What are the Processing Dynamics of Music and Speech Compression

Richard Honeycutt demonstrates beautifully through graphs and a listening track the processing dynamics of music and speech compression.

The variation in sound level, from very quiet to very loud, or from pianissimo to fortissimo in music, is called the dynamic range of the sound.

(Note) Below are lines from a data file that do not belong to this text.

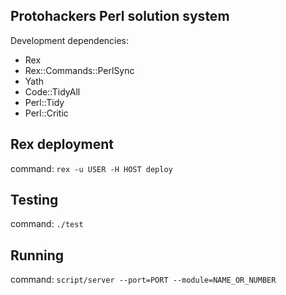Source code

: Protohackers Perl solution system
----------

Development dependencies:
- Rex
- Rex::Commands::PerlSync
- Yath
- Code::TidyAll
- Perl::Tidy
- Perl::Critic

## Rex deployment

command: `rex -u USER -H HOST deploy`

## Testing

command: `./test`

## Running

command: `script/server --port=PORT --module=NAME_OR_NUMBER`

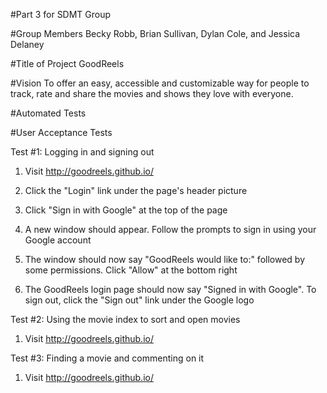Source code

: #Part 3 for SDMT Group

#Group Members
Becky Robb, Brian Sullivan, Dylan Cole, and Jessica Delaney

#Title of Project
GoodReels

#Vision
To offer an easy, accessible and customizable way for people to track, rate and share the movies and shows they love with everyone.

#Automated Tests

#User Acceptance Tests

Test #1: Logging in and signing out

1. Visit http://goodreels.github.io/

2. Click the "Login" link under the page's header picture

3. Click "Sign in with Google" at the top of the page

4. A new window should appear. Follow the prompts to sign in using your Google account

5. The window should now say "GoodReels would like to:" followed by some permissions. Click "Allow" at the bottom right

6. The GoodReels login page should now say "Signed in with Google". To sign out, click the "Sign out" link under the Google logo

Test #2: Using the movie index to sort and open movies

1. Visit http://goodreels.github.io/

Test #3: Finding a movie and commenting on it

1. Visit http://goodreels.github.io/
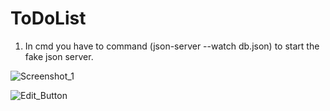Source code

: # ToDoList

1) In cmd you have to command 
(json-server --watch db.json) 
to start the fake json server.


![Screenshot_1](https://user-images.githubusercontent.com/100954492/186397381-44277888-c7f2-4ab1-865f-e2c1bbf45a1b.png)



![Edit_Button](https://user-images.githubusercontent.com/100954492/186397969-32d0e2dc-4cb1-40f0-af6e-2129ef04ca9b.png)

In a fairly quiet living room, the background noise may be about 30 dBA. A good sound-reproducing system, whether solid- or hollow-state, will produce less background noise in the listening room than will the ambient noise sources: HVAC, traffic, people, birds and crickets, etc.

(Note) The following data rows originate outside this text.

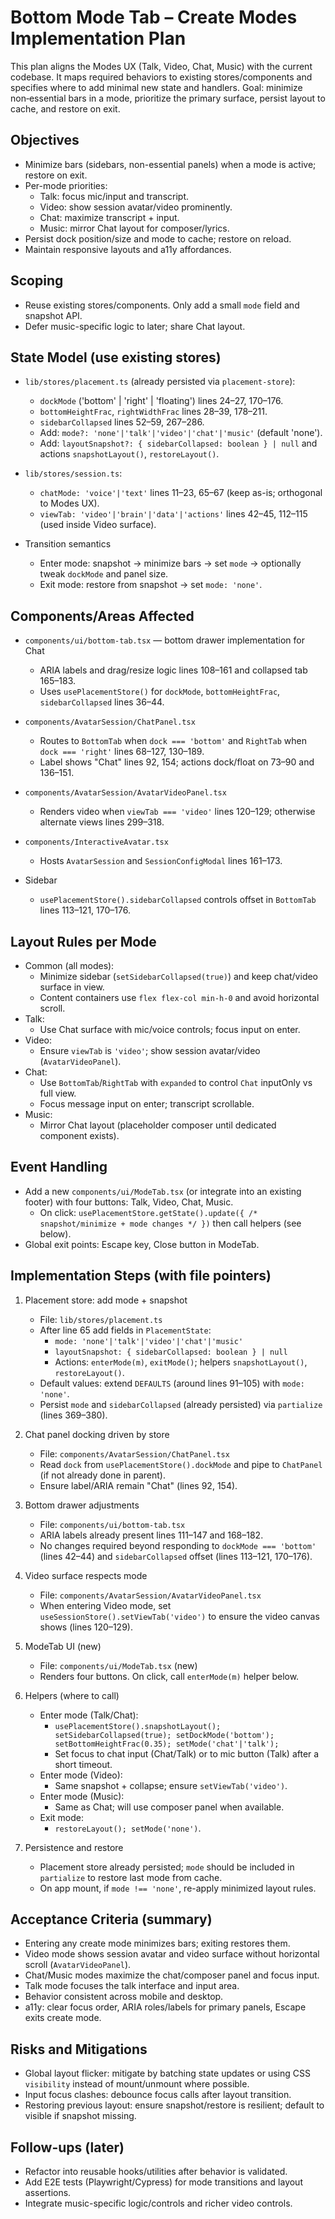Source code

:# Bottom Mode Tab – Create Modes Implementation Plan

This plan aligns the Modes UX (Talk, Video, Chat, Music) with the current codebase. It maps required behaviors to existing stores/components and specifies where to add minimal new state and handlers. Goal: minimize non‑essential bars in a mode, prioritize the primary surface, persist layout to cache, and restore on exit.

## Objectives
- Minimize bars (sidebars, non-essential panels) when a mode is active; restore on exit.
- Per-mode priorities:
  - Talk: focus mic/input and transcript.
  - Video: show session avatar/video prominently.
  - Chat: maximize transcript + input.
  - Music: mirror Chat layout for composer/lyrics.
- Persist dock position/size and mode to cache; restore on reload.
- Maintain responsive layouts and a11y affordances.

## Scoping
- Reuse existing stores/components. Only add a small `mode` field and snapshot API.
- Defer music-specific logic to later; share Chat layout.

## State Model (use existing stores)
- `lib/stores/placement.ts` (already persisted via `placement-store`):
  - `dockMode` ('bottom' | 'right' | 'floating') lines 24–27, 170–176.
  - `bottomHeightFrac`, `rightWidthFrac` lines 28–39, 178–211.
  - `sidebarCollapsed` lines 52–59, 267–286.
  - Add: `mode?: 'none'|'talk'|'video'|'chat'|'music'` (default 'none').
  - Add: `layoutSnapshot?: { sidebarCollapsed: boolean } | null` and actions `snapshotLayout()`, `restoreLayout()`.

- `lib/stores/session.ts`:
  - `chatMode: 'voice'|'text'` lines 11–23, 65–67 (keep as-is; orthogonal to Modes UX).
  - `viewTab: 'video'|'brain'|'data'|'actions'` lines 42–45, 112–115 (used inside Video surface).

- Transition semantics
  - Enter mode: snapshot -> minimize bars -> set `mode` -> optionally tweak `dockMode` and panel size.
  - Exit mode: restore from snapshot -> set `mode: 'none'`.

## Components/Areas Affected
- `components/ui/bottom-tab.tsx` — bottom drawer implementation for Chat
  - ARIA labels and drag/resize logic lines 108–161 and collapsed tab 165–183.
  - Uses `usePlacementStore()` for `dockMode`, `bottomHeightFrac`, `sidebarCollapsed` lines 36–44.

- `components/AvatarSession/ChatPanel.tsx`
  - Routes to `BottomTab` when `dock === 'bottom'` and `RightTab` when `dock === 'right'` lines 68–127, 130–189.
  - Label shows "Chat" lines 92, 154; actions dock/float on 73–90 and 136–151.

- `components/AvatarSession/AvatarVideoPanel.tsx`
  - Renders video when `viewTab === 'video'` lines 120–129; otherwise alternate views lines 299–318.

- `components/InteractiveAvatar.tsx`
  - Hosts `AvatarSession` and `SessionConfigModal` lines 161–173.

- Sidebar
  - `usePlacementStore().sidebarCollapsed` controls offset in `BottomTab` lines 113–121, 170–176.

## Layout Rules per Mode
- Common (all modes):
  - Minimize sidebar (`setSidebarCollapsed(true)`) and keep chat/video surface in view.
  - Content containers use `flex flex-col min-h-0` and avoid horizontal scroll.
- Talk:
  - Use Chat surface with mic/voice controls; focus input on enter.
- Video:
  - Ensure `viewTab` is `'video'`; show session avatar/video (`AvatarVideoPanel`).
- Chat:
  - Use `BottomTab`/`RightTab` with `expanded` to control `Chat` inputOnly vs full view.
  - Focus message input on enter; transcript scrollable.
- Music:
  - Mirror Chat layout (placeholder composer until dedicated component exists).

## Event Handling
- Add a new `components/ui/ModeTab.tsx` (or integrate into an existing footer) with four buttons: Talk, Video, Chat, Music.
  - On click: `usePlacementStore.getState().update({ /* snapshot/minimize + mode changes */ })` then call helpers (see below).
- Global exit points: Escape key, Close button in ModeTab.

## Implementation Steps (with file pointers)
1) Placement store: add mode + snapshot
   - File: `lib/stores/placement.ts`
   - After line 65 add fields in `PlacementState`:
     - `mode: 'none'|'talk'|'video'|'chat'|'music'`
     - `layoutSnapshot: { sidebarCollapsed: boolean } | null`
     - Actions: `enterMode(m)`, `exitMode()`; helpers `snapshotLayout()`, `restoreLayout()`.
   - Default values: extend `DEFAULTS` (around lines 91–105) with `mode: 'none'`.
   - Persist `mode` and `sidebarCollapsed` (already persisted) via `partialize` (lines 369–380).

2) Chat panel docking driven by store
   - File: `components/AvatarSession/ChatPanel.tsx`
   - Read `dock` from `usePlacementStore().dockMode` and pipe to `ChatPanel` (if not already done in parent).
   - Ensure label/ARIA remain "Chat" (lines 92, 154).

3) Bottom drawer adjustments
   - File: `components/ui/bottom-tab.tsx`
   - ARIA labels already present lines 111–147 and 168–182.
   - No changes required beyond responding to `dockMode === 'bottom'` (lines 42–44) and `sidebarCollapsed` offset (lines 113–121, 170–176).

4) Video surface respects mode
   - File: `components/AvatarSession/AvatarVideoPanel.tsx`
   - When entering Video mode, set `useSessionStore().setViewTab('video')` to ensure the video canvas shows (lines 120–129).

5) ModeTab UI (new)
   - File: `components/ui/ModeTab.tsx` (new)
   - Renders four buttons. On click, call `enterMode(m)` helper below.

6) Helpers (where to call)
   - Enter mode (Talk/Chat):
     - `usePlacementStore().snapshotLayout(); setSidebarCollapsed(true); setDockMode('bottom'); setBottomHeightFrac(0.35); setMode('chat'|'talk');`
     - Set focus to chat input (Chat/Talk) or to mic button (Talk) after a short timeout.
   - Enter mode (Video):
     - Same snapshot + collapse; ensure `setViewTab('video')`.
   - Enter mode (Music):
     - Same as Chat; will use composer panel when available.
   - Exit mode:
     - `restoreLayout(); setMode('none')`.

7) Persistence and restore
   - Placement store already persisted; `mode` should be included in `partialize` to restore last mode from cache.
   - On app mount, if `mode !== 'none'`, re-apply minimized layout rules.

## Acceptance Criteria (summary)
- Entering any create mode minimizes bars; exiting restores them.
- Video mode shows session avatar and video surface without horizontal scroll (`AvatarVideoPanel`).
- Chat/Music modes maximize the chat/composer panel and focus input.
- Talk mode focuses the talk interface and input area.
- Behavior consistent across mobile and desktop.
- a11y: clear focus order, ARIA roles/labels for primary panels, Escape exits create mode.

## Risks and Mitigations
- Global layout flicker: mitigate by batching state updates or using CSS `visibility` instead of mount/unmount where possible.
- Input focus clashes: debounce focus calls after layout transition.
- Restoring previous layout: ensure snapshot/restore is resilient; default to visible if snapshot missing.

## Follow-ups (later)
- Refactor into reusable hooks/utilities after behavior is validated.
- Add E2E tests (Playwright/Cypress) for mode transitions and layout assertions.
- Integrate music-specific logic/controls and richer video controls.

The maximum sound level to which we should ever expose our ears, even for very brief periods, is 120 dBA.

  • The dynamic range of pretty good modern home-listening conditions is about 90 dB (=120 dBA-30 dBA).
  • An excellent concert hall may have an additional 15 dB, because of lower background noise. (Even a full audience can be very quiet, as people often hold their breath during pianissimo passages.)
  • The old 78-RPM lacquer records had a dynamic range of about 40 dB when new, but this quickly degenerated to about 30 dB because of the increase of surface noise with wear.
  • An LP record can have a dynamic range of about 65 dB.
  • Reel-to-reel tape, without noise reduction applied, has a dynamic range of about 60 dB, and cassette tapes are not quite as good, at 50-56 dB.
  • Theoretically, a CD has a maximum dynamic range of 96 dBA, but in practice this depends upon a number of circuitry variables.
  • Music streamed through a computer is limited at the bottom by the background noise in the room—30 dBA at the lowest, ranging to perhaps 60 dBA if children are playing or kitchen appliances are used in an adjacent room, or if a neighbor is mowing the lawn.
  • The maximum level of excellent computer speakers is about 110 dB at 1 meter distance in a good listening room. Thus the dynamic range for streamed music can vary from 50 to 80 dB.

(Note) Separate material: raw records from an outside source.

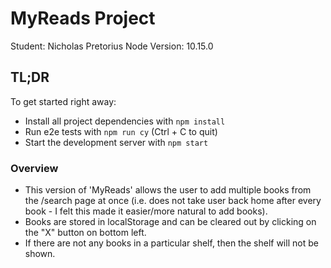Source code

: # MyReads Project

Student: Nicholas Pretorius
Node Version: 10.15.0

## TL;DR

To get started right away:

* Install all project dependencies with `npm install`
* Run e2e tests with `npm run cy` (Ctrl + C to quit)
* Start the development server with `npm start`

### Overview

* This version of 'MyReads' allows the user to add multiple books from the /search page at once (i.e. does not take user back home after every book - I felt this made it easier/more natural to add books). 
* Books are stored in localStorage and can be cleared out by clicking on the "X" button on bottom left. 
* If there are not any books in a particular shelf, then the shelf will not be shown. 

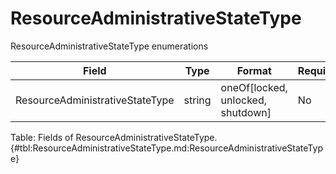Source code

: <!--
    ATTENTION: This file was generated via gradle!
               Do NOT manually edit this file! Any such changes will be overwritten!
-->

# ResourceAdministrativeStateType

ResourceAdministrativeStateType enumerations

| Field | Type | Format | Required |
|-------|---|--------|---|
| ResourceAdministrativeStateType | string | oneOf[locked, unlocked, shutdown] | No |

Table: Fields of ResourceAdministrativeStateType. {#tbl:ResourceAdministrativeStateType.md:ResourceAdministrativeStateType}
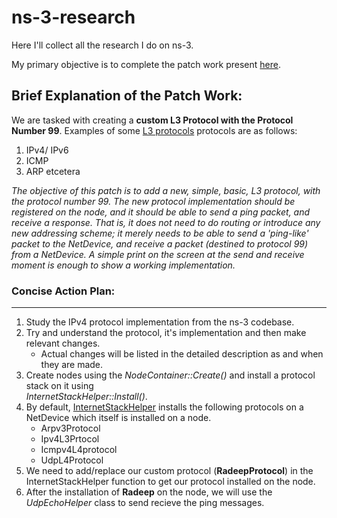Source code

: # ns-3-research
Here I'll collect all the research I do on ns-3.


My primary objective is to complete the patch work present [here](https://www.nsnam.org/wiki/GSOC2018PatchRequirement).

## Brief Explanation of the Patch Work:

  We are tasked with creating a **custom L3 Protocol with the Protocol Number 99**. Examples of some [L3 protocols](http://www.cs.miami.edu/home/burt/learning/Csc688.012/lecture1/)  protocols are as follows:
1. IPv4/ IPv6
2. ICMP
3. ARP etcetera

  *The objective of this patch is to add a new, simple, basic, L3 protocol, with the protocol number 99. The new protocol implementation should be registered on the node, and it should be
  able to send a ping packet, and receive a response. That is, it does not need to do routing or introduce any new addressing scheme; it merely 
  needs to be able to send a 'ping-like' packet to the NetDevice, and receive a packet (destined to protocol 99) from a NetDevice. A simple
  print on the screen at the send and receive moment is enough to show a working implementation.*
  
### Concise Action Plan:
-----------------------
  
1. Study the IPv4 protocol implementation from the ns-3 codebase.
2. Try and understand the protocol, it's implementation and then make relevant changes.
    + Actual changes will be listed in the detailed description as and when they are made.
3. Create nodes using the *NodeContainer::Create()* and install a protocol stack on it using  
*InternetStackHelper::Install()*.
4. By default, [InternetStackHelper](https://www.nsnam.org/docs/release/3.10/manual/html/internet-stack.html) installs the following protocols on a NetDevice which itself is
installed on a node.
    + Arpv3Protocol
    + Ipv4L3Prtocol
    + Icmpv4L4protocol
    + UdpL4Protocol
5. We need to add/replace our custom protocol (**RadeepProtocol**) in the InternetStackHelper function to 
get our protocol installed on the node.
6. After the installation of **Radeep** on the node, we will use the *UdpEchoHelper* class to send recieve 
the ping messages.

“Compression” of music refers to reducing the dynamic range. One type of compression involves gain reduction when the input voltage exceeds the threshold. This is called “downward compression”, since the gain is adjusted downward in response to an increase in input level. There is also “upward compression”, in which the gain is increased when the input voltage drops below the threshold. Figure 1 shows a characteristic curve incorporating upward compression for input signals (horizontal axis) below -40 dBFS (dB full-scale, where 0 dBFS is the maximum “digital level”), transitioning gradually to downward compression at higher input levels.

Compression graph: Figure 1 Classic soft-kneeFigure 1  Classic soft-knee

A downward compressor will decrease the overall average level of the signal by decreasing the gain for the loudest parts of the wave. Some processors compensate for this effect by applying “makeup gain” to keep the average level unchanged. Of course, applying makeup gain requires more compression of the loud parts.

Aside from artistic effects when applied to specific instruments in a mix, compression is primarily used for one of two purposes:

  1. to prevent clipping of the signal
  2. to allow the operator to raise the average level of the mix.

It does this by decreasing the dynamic range. Figure 2 shows the waveform of an uncompressed choir performance recording. This is a composite wave including all 18 tracks (songs) that were on the CD. As you can see, the average level of music peaks ranges from below -18 to 0 dBFS.

Figure 2: An uncompressed choir recording.Figure 2: An uncompressed choir recording.

Commercial recordings, especially contemporary music recordings, tend to be significantly more compressed than classical or traditional religious ones. Figure 3 shows a composite wave of all the tracks on a commercial music recording. Although most tracks are highly compressed, four of them are less compressed than the others. When commercially recorded tracks are relatively uncompressed, the reason is usually that these tracks carry emotional content that would be lost if too much compression were used.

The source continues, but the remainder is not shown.